Physiological, biochemical and histological alterations induced by administration of imidacloprid in female albino rats.

Imidacloprid, a neonicotinoid the newest class of major insecticide has outstanding potency and systemic action for crop protection against piercing and sucking insects pests and also highly effective for control of flea on cats and dogs. The effect of oral administration of two doses of imidacloprid 10 and 20mg/kg/day for 60 days on biochemical parameters, histopathology and protein profile of female albino rat was assessed. Average feed intake was significantly reduced (P<0.01) at 20mg/kg/day. Relative weight of heart and spleen decreased significantly (P<0.05) at higher dose level. Non significant increase in alanine aminotransferase (ALT), aspartate aminotransferase (AST), acid phosphatase (ACP), alkaline phosphatase (AKP) activity was observed in both the imidacloprid treated groups. There was significant decrease (P<0.01, P<0.05) in acetyl cholinesterase (AChE) activity in plasma and brain of both the imidacloprid treated groups. Microscopically, liver tissue of rats treated with higher dose of imidacloprid showed marked dilation and congestion of central vein and degeneration of hepatocytes. The exposure to imidacloprid produced histopathological changes that could be correlated with changes in the biochemical profile of female albino rats.
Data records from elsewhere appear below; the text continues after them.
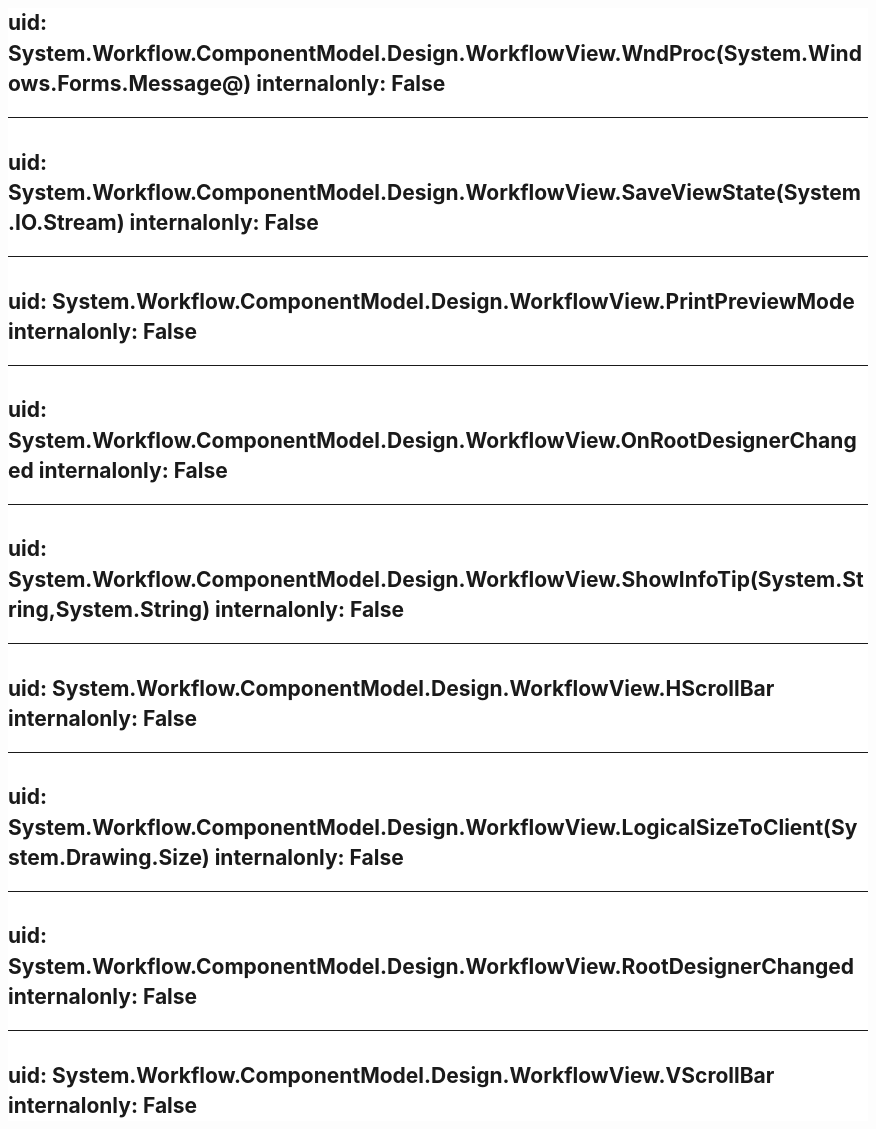 uid: System.Workflow.ComponentModel.Design.WorkflowView.WndProc(System.Windows.Forms.Message@)
internalonly: False
---

---
uid: System.Workflow.ComponentModel.Design.WorkflowView.SaveViewState(System.IO.Stream)
internalonly: False
---

---
uid: System.Workflow.ComponentModel.Design.WorkflowView.PrintPreviewMode
internalonly: False
---

---
uid: System.Workflow.ComponentModel.Design.WorkflowView.OnRootDesignerChanged
internalonly: False
---

---
uid: System.Workflow.ComponentModel.Design.WorkflowView.ShowInfoTip(System.String,System.String)
internalonly: False
---

---
uid: System.Workflow.ComponentModel.Design.WorkflowView.HScrollBar
internalonly: False
---

---
uid: System.Workflow.ComponentModel.Design.WorkflowView.LogicalSizeToClient(System.Drawing.Size)
internalonly: False
---

---
uid: System.Workflow.ComponentModel.Design.WorkflowView.RootDesignerChanged
internalonly: False
---

---
uid: System.Workflow.ComponentModel.Design.WorkflowView.VScrollBar
internalonly: False
---

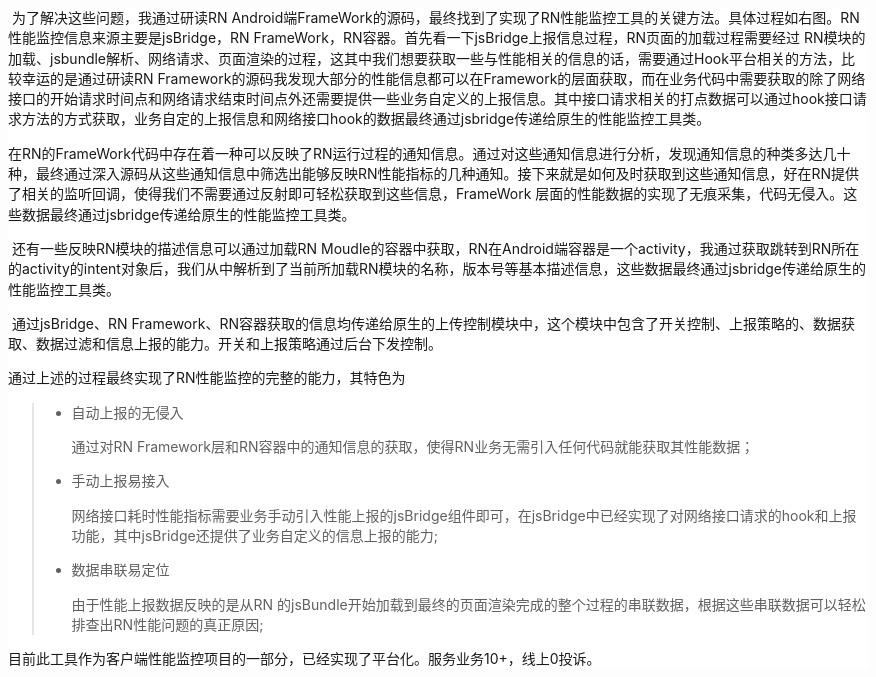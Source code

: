 ​	为了解决这些问题，我通过研读RN Android端FrameWork的源码，最终找到了实现了RN性能监控工具的关键方法。具体过程如右图。RN性能监控信息来源主要是jsBridge，RN FrameWork，RN容器。首先看一下jsBridge上报信息过程，RN页面的加载过程需要经过 RN模块的加载、jsbundle解析、网络请求、页面渲染的过程，这其中我们想要获取一些与性能相关的信息的话，需要通过Hook平台相关的方法，比较幸运的是通过研读RN Framework的源码我发现大部分的性能信息都可以在Framework的层面获取，而在业务代码中需要获取的除了网络接口的开始请求时间点和网络请求结束时间点外还需要提供一些业务自定义的上报信息。其中接口请求相关的打点数据可以通过hook接口请求方法的方式获取，业务自定的上报信息和网络接口hook的数据最终通过jsbridge传递给原生的性能监控工具类。

​	在RN的FrameWork代码中存在着一种可以反映了RN运行过程的通知信息。通过对这些通知信息进行分析，发现通知信息的种类多达几十种，最终通过深入源码从这些通知信息中筛选出能够反映RN性能指标的几种通知。接下来就是如何及时获取到这些通知信息，好在RN提供了相关的监听回调，使得我们不需要通过反射即可轻松获取到这些信息，FrameWork 层面的性能数据的实现了无痕采集，代码无侵入。这些数据最终通过jsbridge传递给原生的性能监控工具类。

​	还有一些反映RN模块的描述信息可以通过加载RN Moudle的容器中获取，RN在Android端容器是一个activity，我通过获取跳转到RN所在的activity的intent对象后，我们从中解析到了当前所加载RN模块的名称，版本号等基本描述信息，这些数据最终通过jsbridge传递给原生的性能监控工具类。

​	通过jsBridge、RN Framework、RN容器获取的信息均传递给原生的上传控制模块中，这个模块中包含了开关控制、上报策略的、数据获取、数据过滤和信息上报的能力。开关和上报策略通过后台下发控制。

通过上述的过程最终实现了RN性能监控的完整的能力，其特色为 

> - 自动上报的无侵入
>
>   通过对RN Framework层和RN容器中的通知信息的获取，使得RN业务无需引入任何代码就能获取其性能数据；
>
> - 手动上报易接入
>
>   网络接口耗时性能指标需要业务手动引入性能上报的jsBridge组件即可，在jsBridge中已经实现了对网络接口请求的hook和上报功能，其中jsBridge还提供了业务自定义的信息上报的能力;
>
> - 数据串联易定位
>
>   由于性能上报数据反映的是从RN 的jsBundle开始加载到最终的页面渲染完成的整个过程的串联数据，根据这些串联数据可以轻松排查出RN性能问题的真正原因;

目前此工具作为客户端性能监控项目的一部分，已经实现了平台化。服务业务10+，线上0投诉。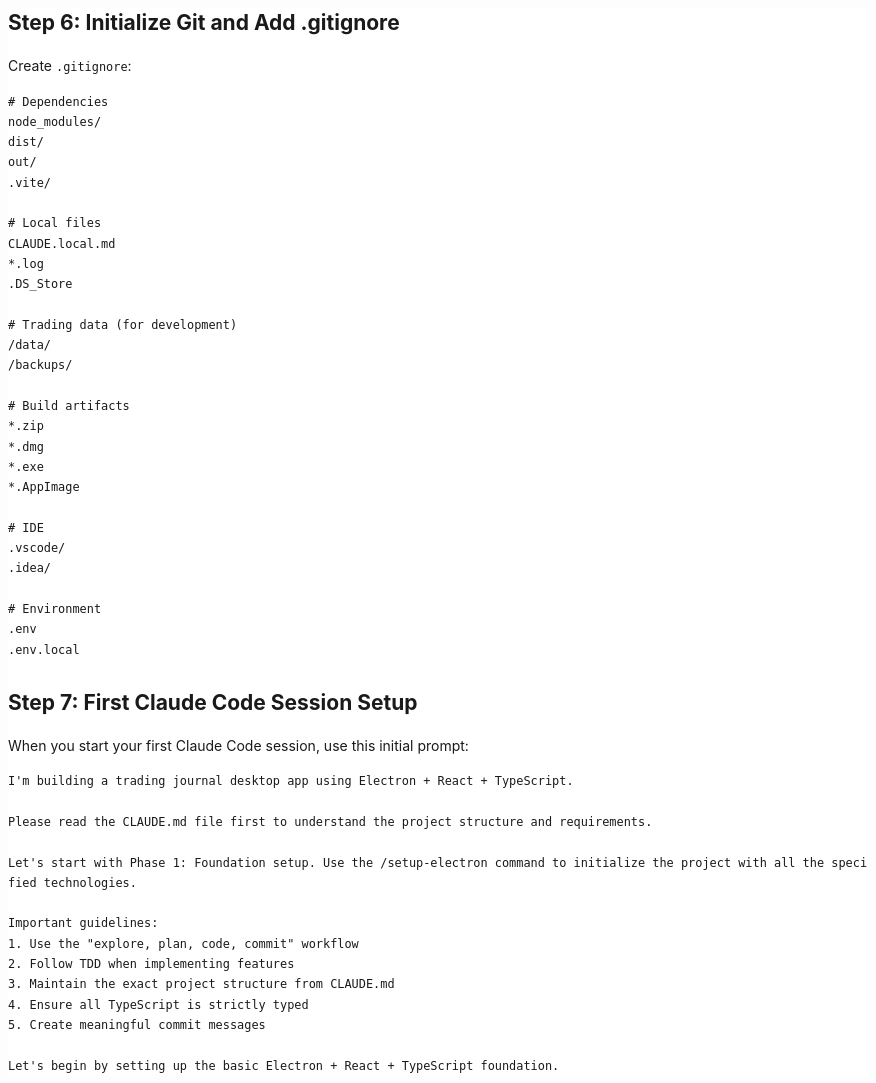 ## Step 6: Initialize Git and Add .gitignore

Create `.gitignore`:

```
# Dependencies
node_modules/
dist/
out/
.vite/

# Local files
CLAUDE.local.md
*.log
.DS_Store

# Trading data (for development)
/data/
/backups/

# Build artifacts
*.zip
*.dmg
*.exe
*.AppImage

# IDE
.vscode/
.idea/

# Environment
.env
.env.local
```

## Step 7: First Claude Code Session Setup

When you start your first Claude Code session, use this initial prompt:

```
I'm building a trading journal desktop app using Electron + React + TypeScript. 

Please read the CLAUDE.md file first to understand the project structure and requirements.

Let's start with Phase 1: Foundation setup. Use the /setup-electron command to initialize the project with all the specified technologies.

Important guidelines:
1. Use the "explore, plan, code, commit" workflow
2. Follow TDD when implementing features
3. Maintain the exact project structure from CLAUDE.md
4. Ensure all TypeScript is strictly typed
5. Create meaningful commit messages

Let's begin by setting up the basic Electron + React + TypeScript foundation.
```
The blood plasma proteins were examined by SDS PAGE. There was no diagnostic difference in the pattern of plasma protein profile of control and treated rats. Based on the present physiological, biochemical and histological studies it is evident that imidacloprid did not produce any significant effects at 10mg/kg/day dose but induced toxicological effects at 20mg/kg/day to female rats.